Closed olafthiele closed 3 years ago
Hi, this is a limitation of espeak, not phonemizer. Here an example of raw output we get for standard espeak, as implemented in the phonemizer:
$ echo 'hello world' | espeak-ng -v en-gb -q -x --ipa --sep=_
h_ə_l_ˈəʊ w_ˈɜː_l_d
And for mbrola:
$ echo 'hello world' | espeak-ng -v mb-en1 -q --pho
h 70
@ 24 0 94 20 95 40 96 59 97 80 99 100 99
l 65
@U 61 0 117 80 109 100 109
w 65
3: 96 0 102 80 76 100 76
5 65
d 65
_ 301
_ 1
But actually this is a bit more complicated... with the -x --sep_
options we get word separation but not a correct SAMPA output:
$ echo 'hello world' | espeak-ng -v mb-en1 -q -x --sep=_
h_@_l_'oU w_'3:_l_d
During the development of mbrola backend I tried to mix the options --pho
, and -x --sep=_
, then align the correct SAMPA output with the word separated one, but sometimes the number of phonemes does not match between the two and the alignment become quite difficult...
$ echo 'hello world' | espeak-ng -v mb-en1 -q --pho -x --sep=_
h_@_l_'oU w_'3:_l_d
h 70
@ 24 0 94 20 95 40 96 59 97 80 99 100 99
l 65
@U 61 0 117 80 109 100 109
w 65
3: 96 0 102 80 76 100 76
5 65
d 65
_ 301
_ 1
Thanks, that clears up a lot. Sorry, another noob question. Could we feed just one word at a time? Even though though we loose info on n-grams and it takes a bit longer.

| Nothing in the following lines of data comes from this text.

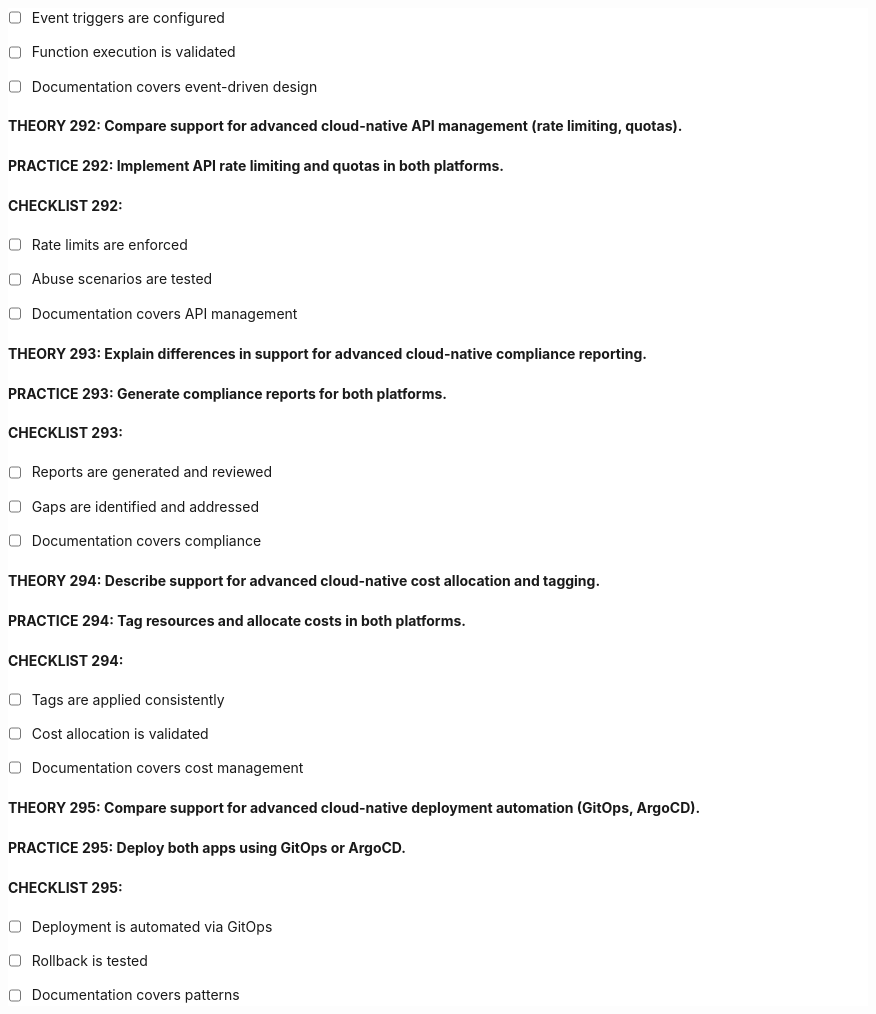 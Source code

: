 - [ ] Event triggers are configured
- [ ] Function execution is validated
- [ ] Documentation covers event-driven design


#### THEORY 292: Compare support for advanced cloud-native API management (rate limiting, quotas).

#### PRACTICE 292: Implement API rate limiting and quotas in both platforms.

#### CHECKLIST 292:

- [ ] Rate limits are enforced
- [ ] Abuse scenarios are tested
- [ ] Documentation covers API management


#### THEORY 293: Explain differences in support for advanced cloud-native compliance reporting.

#### PRACTICE 293: Generate compliance reports for both platforms.

#### CHECKLIST 293:

- [ ] Reports are generated and reviewed
- [ ] Gaps are identified and addressed
- [ ] Documentation covers compliance


#### THEORY 294: Describe support for advanced cloud-native cost allocation and tagging.

#### PRACTICE 294: Tag resources and allocate costs in both platforms.

#### CHECKLIST 294:

- [ ] Tags are applied consistently
- [ ] Cost allocation is validated
- [ ] Documentation covers cost management


#### THEORY 295: Compare support for advanced cloud-native deployment automation (GitOps, ArgoCD).

#### PRACTICE 295: Deploy both apps using GitOps or ArgoCD.

#### CHECKLIST 295:

- [ ] Deployment is automated via GitOps
- [ ] Rollback is tested
- [ ] Documentation covers patterns



[^1]: paste.txt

Yes you can but you may loose the pronunciation of words transitions (I'm not a linguist I forgot the exact term...)
Thanks again, in ASR you would call that n-gram and there might be some problems connected with. Have to think a bit about it for my German use case. Will try to hack something. If I come up with somethin useful, I'll let you know.
I am trying to use the mbrola extension, thanks for that, but I have troubles with words being concatenated. I this because the time was missing to implement that or is that some sort of mbrola issue?